Look through the data and write out every line with the word "WebStorm" in it.

==================================================

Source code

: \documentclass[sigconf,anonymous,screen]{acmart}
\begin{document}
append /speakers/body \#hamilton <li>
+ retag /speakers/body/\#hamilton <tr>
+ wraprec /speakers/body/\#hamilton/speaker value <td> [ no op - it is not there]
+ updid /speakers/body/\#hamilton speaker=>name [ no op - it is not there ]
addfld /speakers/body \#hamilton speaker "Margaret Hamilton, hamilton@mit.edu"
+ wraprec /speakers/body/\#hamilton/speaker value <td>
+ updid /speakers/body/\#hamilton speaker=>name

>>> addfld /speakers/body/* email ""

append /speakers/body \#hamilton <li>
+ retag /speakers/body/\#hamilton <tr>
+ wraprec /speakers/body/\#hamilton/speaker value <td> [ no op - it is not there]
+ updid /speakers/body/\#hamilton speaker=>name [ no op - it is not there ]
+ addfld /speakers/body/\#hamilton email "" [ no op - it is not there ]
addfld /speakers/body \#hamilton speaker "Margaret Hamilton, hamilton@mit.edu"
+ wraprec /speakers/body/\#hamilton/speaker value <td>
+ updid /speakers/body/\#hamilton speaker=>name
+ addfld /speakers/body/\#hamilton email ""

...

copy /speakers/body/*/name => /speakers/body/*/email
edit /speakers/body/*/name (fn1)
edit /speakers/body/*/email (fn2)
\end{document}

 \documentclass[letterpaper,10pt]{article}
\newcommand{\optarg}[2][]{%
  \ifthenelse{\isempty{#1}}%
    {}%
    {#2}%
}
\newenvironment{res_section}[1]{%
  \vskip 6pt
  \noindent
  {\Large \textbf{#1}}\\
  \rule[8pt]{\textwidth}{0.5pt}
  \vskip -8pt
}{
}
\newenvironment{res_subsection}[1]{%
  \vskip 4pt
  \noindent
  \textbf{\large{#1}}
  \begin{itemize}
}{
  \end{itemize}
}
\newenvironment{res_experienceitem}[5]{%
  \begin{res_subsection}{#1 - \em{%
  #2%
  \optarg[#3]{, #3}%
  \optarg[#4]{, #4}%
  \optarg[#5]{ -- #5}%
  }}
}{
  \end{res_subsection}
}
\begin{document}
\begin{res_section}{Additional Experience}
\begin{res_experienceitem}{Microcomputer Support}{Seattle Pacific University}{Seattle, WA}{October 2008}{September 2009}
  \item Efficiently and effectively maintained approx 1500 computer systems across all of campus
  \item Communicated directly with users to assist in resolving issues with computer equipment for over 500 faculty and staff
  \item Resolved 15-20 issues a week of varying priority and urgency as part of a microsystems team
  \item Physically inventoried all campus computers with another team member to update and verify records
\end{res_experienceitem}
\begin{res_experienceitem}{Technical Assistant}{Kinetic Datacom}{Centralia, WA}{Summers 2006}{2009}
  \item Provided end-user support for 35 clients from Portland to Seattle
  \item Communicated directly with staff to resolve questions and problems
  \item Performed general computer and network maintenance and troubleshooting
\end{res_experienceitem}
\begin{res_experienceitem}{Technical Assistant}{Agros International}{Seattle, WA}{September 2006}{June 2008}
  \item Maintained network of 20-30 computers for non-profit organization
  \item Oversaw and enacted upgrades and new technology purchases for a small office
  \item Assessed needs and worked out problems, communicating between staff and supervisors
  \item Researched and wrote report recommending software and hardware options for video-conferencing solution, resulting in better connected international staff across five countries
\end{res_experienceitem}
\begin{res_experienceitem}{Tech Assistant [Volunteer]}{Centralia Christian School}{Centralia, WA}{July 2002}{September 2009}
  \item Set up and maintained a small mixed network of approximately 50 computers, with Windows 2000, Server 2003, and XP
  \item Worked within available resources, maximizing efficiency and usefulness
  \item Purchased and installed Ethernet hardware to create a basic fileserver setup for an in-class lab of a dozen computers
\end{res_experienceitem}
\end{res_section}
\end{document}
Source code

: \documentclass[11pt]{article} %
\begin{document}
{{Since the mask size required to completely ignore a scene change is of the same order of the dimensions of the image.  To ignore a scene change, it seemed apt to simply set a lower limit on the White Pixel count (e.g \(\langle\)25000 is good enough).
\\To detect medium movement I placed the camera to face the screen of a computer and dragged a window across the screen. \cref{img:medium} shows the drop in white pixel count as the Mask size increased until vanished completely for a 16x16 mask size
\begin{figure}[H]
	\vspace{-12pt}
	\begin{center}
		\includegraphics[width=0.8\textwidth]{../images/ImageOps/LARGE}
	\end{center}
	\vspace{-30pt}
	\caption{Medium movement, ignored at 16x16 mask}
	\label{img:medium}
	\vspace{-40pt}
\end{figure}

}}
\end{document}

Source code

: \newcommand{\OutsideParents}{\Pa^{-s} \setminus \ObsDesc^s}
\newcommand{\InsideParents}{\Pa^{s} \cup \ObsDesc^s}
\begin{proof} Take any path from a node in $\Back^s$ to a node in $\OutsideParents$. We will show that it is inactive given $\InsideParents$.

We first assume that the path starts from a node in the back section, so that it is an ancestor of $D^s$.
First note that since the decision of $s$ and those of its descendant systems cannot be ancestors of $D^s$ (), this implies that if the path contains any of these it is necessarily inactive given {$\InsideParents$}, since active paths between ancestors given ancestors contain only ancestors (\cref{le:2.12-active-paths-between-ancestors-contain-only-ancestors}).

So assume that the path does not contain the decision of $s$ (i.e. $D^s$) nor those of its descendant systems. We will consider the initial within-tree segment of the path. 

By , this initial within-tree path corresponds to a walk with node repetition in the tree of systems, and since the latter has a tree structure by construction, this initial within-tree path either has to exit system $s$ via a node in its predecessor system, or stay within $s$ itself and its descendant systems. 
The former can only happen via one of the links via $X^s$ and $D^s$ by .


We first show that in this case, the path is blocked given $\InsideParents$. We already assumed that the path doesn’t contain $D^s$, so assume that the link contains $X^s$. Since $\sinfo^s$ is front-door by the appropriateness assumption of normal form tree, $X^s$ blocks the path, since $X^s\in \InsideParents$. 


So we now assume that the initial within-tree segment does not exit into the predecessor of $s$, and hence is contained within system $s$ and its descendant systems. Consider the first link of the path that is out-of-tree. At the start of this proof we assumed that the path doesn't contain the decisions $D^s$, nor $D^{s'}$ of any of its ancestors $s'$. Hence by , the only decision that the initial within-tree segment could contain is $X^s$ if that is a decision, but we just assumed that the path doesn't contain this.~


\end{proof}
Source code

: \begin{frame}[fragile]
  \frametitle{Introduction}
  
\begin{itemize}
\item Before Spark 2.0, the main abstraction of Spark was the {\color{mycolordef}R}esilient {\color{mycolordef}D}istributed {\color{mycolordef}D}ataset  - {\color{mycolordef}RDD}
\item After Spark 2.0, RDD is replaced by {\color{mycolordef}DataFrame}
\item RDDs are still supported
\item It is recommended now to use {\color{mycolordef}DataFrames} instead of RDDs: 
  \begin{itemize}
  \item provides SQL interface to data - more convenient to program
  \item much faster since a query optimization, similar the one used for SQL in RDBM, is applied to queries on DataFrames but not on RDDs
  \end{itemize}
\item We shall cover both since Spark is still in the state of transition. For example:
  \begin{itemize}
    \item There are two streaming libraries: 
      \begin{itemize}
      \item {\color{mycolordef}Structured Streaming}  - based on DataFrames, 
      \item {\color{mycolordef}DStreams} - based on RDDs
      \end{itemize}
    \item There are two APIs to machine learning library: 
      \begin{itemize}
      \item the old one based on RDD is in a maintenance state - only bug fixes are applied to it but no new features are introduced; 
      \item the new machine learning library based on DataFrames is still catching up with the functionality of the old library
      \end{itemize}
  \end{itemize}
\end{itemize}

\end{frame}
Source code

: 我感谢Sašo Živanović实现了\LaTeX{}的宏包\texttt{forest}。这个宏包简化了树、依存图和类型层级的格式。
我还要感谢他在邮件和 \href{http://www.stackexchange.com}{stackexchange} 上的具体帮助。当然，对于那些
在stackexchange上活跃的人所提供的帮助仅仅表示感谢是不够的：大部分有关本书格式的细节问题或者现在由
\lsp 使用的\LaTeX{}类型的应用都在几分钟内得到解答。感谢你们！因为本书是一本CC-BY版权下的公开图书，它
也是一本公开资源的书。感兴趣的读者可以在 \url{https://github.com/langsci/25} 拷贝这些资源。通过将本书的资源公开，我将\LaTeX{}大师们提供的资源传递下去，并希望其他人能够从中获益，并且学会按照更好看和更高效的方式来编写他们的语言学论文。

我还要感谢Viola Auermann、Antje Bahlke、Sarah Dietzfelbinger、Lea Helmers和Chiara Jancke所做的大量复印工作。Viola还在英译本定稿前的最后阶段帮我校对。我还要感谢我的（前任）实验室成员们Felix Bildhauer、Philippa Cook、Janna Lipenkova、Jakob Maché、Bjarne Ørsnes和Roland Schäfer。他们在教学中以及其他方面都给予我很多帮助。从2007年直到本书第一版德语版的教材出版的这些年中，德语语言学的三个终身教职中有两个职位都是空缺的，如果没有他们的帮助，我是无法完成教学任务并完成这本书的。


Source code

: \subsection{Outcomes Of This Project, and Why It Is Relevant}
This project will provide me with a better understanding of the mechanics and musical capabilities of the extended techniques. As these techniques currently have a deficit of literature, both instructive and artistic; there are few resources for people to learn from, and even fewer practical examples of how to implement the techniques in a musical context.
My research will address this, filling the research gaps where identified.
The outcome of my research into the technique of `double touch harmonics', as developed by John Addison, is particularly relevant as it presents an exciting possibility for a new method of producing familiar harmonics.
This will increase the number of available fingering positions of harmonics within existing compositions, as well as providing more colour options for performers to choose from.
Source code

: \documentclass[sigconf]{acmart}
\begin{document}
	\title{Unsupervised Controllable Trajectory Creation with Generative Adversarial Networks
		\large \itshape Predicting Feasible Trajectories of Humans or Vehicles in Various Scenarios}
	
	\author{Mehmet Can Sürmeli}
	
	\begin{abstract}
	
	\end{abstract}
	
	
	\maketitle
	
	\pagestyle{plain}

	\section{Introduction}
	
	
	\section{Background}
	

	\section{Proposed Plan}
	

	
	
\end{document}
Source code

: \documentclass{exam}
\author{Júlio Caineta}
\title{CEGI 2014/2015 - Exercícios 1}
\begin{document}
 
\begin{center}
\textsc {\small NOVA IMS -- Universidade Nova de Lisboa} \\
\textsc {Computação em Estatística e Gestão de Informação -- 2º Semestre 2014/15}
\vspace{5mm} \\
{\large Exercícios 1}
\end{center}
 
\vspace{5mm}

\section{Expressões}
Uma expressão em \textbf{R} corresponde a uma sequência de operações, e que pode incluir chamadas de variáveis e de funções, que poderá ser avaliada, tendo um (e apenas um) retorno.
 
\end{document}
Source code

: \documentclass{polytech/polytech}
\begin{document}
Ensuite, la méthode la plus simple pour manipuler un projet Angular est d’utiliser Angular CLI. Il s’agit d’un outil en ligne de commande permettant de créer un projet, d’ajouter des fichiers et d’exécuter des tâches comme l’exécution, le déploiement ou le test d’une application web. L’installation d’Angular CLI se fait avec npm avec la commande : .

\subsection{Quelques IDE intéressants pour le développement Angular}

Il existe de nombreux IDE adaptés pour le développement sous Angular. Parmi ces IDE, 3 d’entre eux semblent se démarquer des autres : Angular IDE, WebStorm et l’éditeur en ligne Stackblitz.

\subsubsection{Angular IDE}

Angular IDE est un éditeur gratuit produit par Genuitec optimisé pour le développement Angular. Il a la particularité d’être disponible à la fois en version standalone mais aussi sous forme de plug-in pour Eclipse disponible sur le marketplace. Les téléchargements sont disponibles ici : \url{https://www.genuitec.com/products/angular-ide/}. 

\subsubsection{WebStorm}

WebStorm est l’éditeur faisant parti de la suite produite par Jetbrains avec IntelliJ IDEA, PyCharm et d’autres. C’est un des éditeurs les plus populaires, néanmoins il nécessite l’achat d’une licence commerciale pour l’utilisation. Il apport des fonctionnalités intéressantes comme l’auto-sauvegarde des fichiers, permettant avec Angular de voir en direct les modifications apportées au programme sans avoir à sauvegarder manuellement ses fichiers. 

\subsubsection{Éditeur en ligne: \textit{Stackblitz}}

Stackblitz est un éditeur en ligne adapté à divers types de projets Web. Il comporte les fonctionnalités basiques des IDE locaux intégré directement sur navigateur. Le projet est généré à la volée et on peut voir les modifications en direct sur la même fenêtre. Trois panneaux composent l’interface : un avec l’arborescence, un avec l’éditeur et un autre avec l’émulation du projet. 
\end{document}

==================================================

RESULT
Il existe de nombreux IDE adaptés pour le développement sous Angular. Parmi ces IDE, 3 d’entre eux semblent se démarquer des autres : Angular IDE, WebStorm et l’éditeur en ligne Stackblitz.
\subsubsection{WebStorm}
WebStorm est l’éditeur faisant parti de la suite produite par Jetbrains avec IntelliJ IDEA, PyCharm et d’autres. C’est un des éditeurs les plus populaires, néanmoins il nécessite l’achat d’une licence commerciale pour l’utilisation. Il apport des fonctionnalités intéressantes comme l’auto-sauvegarde des fichiers, permettant avec Angular de voir en direct les modifications apportées au programme sans avoir à sauvegarder manuellement ses fichiers. 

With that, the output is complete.